Hello All,
I have a quick update on (unsuccessful) results
from using topic models for the challenge.
The topic model worked fine, but I think to get interesting
semantic words I would need a lot more topics.
https://github.com/ivanistheone/Latent-Dirichlet-Allocation/blob/master/semrelwords/RESULTS.txt
> > 4. Then to find semantically related terms for word "w" do as follows:
> > 4.1 Find most likely topic
> > t* = argmax_{t} p(W=w|t)
> > 4.2 Print the top ten words from topic t*
> > sem_rel = [ select 10 from w ordered by p(w|t*) ]
>
> This seems like a reasonable approach, although I wonder if it would
> be possible to integrate over all topics.
>
Yes, certainly. We could order by
sum_t p(w|t*)p(t|w=query),
which is a form I have seen in several papers.

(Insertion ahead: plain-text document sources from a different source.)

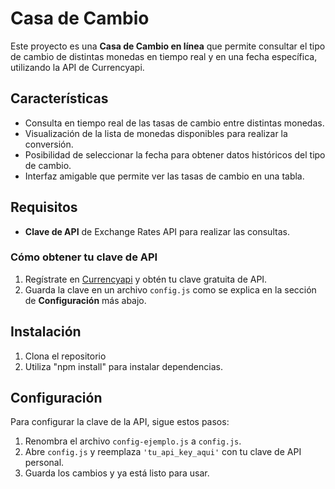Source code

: # Casa de Cambio

Este proyecto es una **Casa de Cambio en línea** que permite consultar el tipo de cambio de distintas monedas en tiempo real y en una fecha específica, utilizando la API de Currencyapi.

## Características

- Consulta en tiempo real de las tasas de cambio entre distintas monedas.
- Visualización de la lista de monedas disponibles para realizar la conversión.
- Posibilidad de seleccionar la fecha para obtener datos históricos del tipo de cambio.
- Interfaz amigable que permite ver las tasas de cambio en una tabla.

## Requisitos

- **Clave de API** de Exchange Rates API para realizar las consultas.
  
### Cómo obtener tu clave de API

1. Regístrate en [Currencyapi](https://currencyapi.com/) y obtén tu clave gratuita de API.
2. Guarda la clave en un archivo `config.js` como se explica en la sección de **Configuración** más abajo.

## Instalación

1. Clona el repositorio
2. Utiliza "npm install" para instalar dependencias.

## Configuración

Para configurar la clave de la API, sigue estos pasos:

1. Renombra el archivo `config-ejemplo.js` a `config.js`.
2. Abre `config.js` y reemplaza `'tu_api_key_aqui'` con tu clave de API personal.
3. Guarda los cambios y ya está listo para usar.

I was hoping that picking the "top" topic I would
be picking only one meaning of the word -- and
avoid problems with polysemy.
> > 1M is a serious vocabulary size, this is why I wanted to play with
> > this, but I won't be finished until Wednesday or so.
> > Let me know if you take late submissions....
>
> Sure, submit it then and I will include the results.
>
I don't think I will be able to continue this exploration this
week, but I will keep going back to this data set as I flesh
out the functionality of `liblda`.
The data set is so noisy/lacking in information that it makes
a good text of what ML techniques can extract from very
noisy and short documents...
Thanks for posting the challenge!
It has been entertaining...
Ivan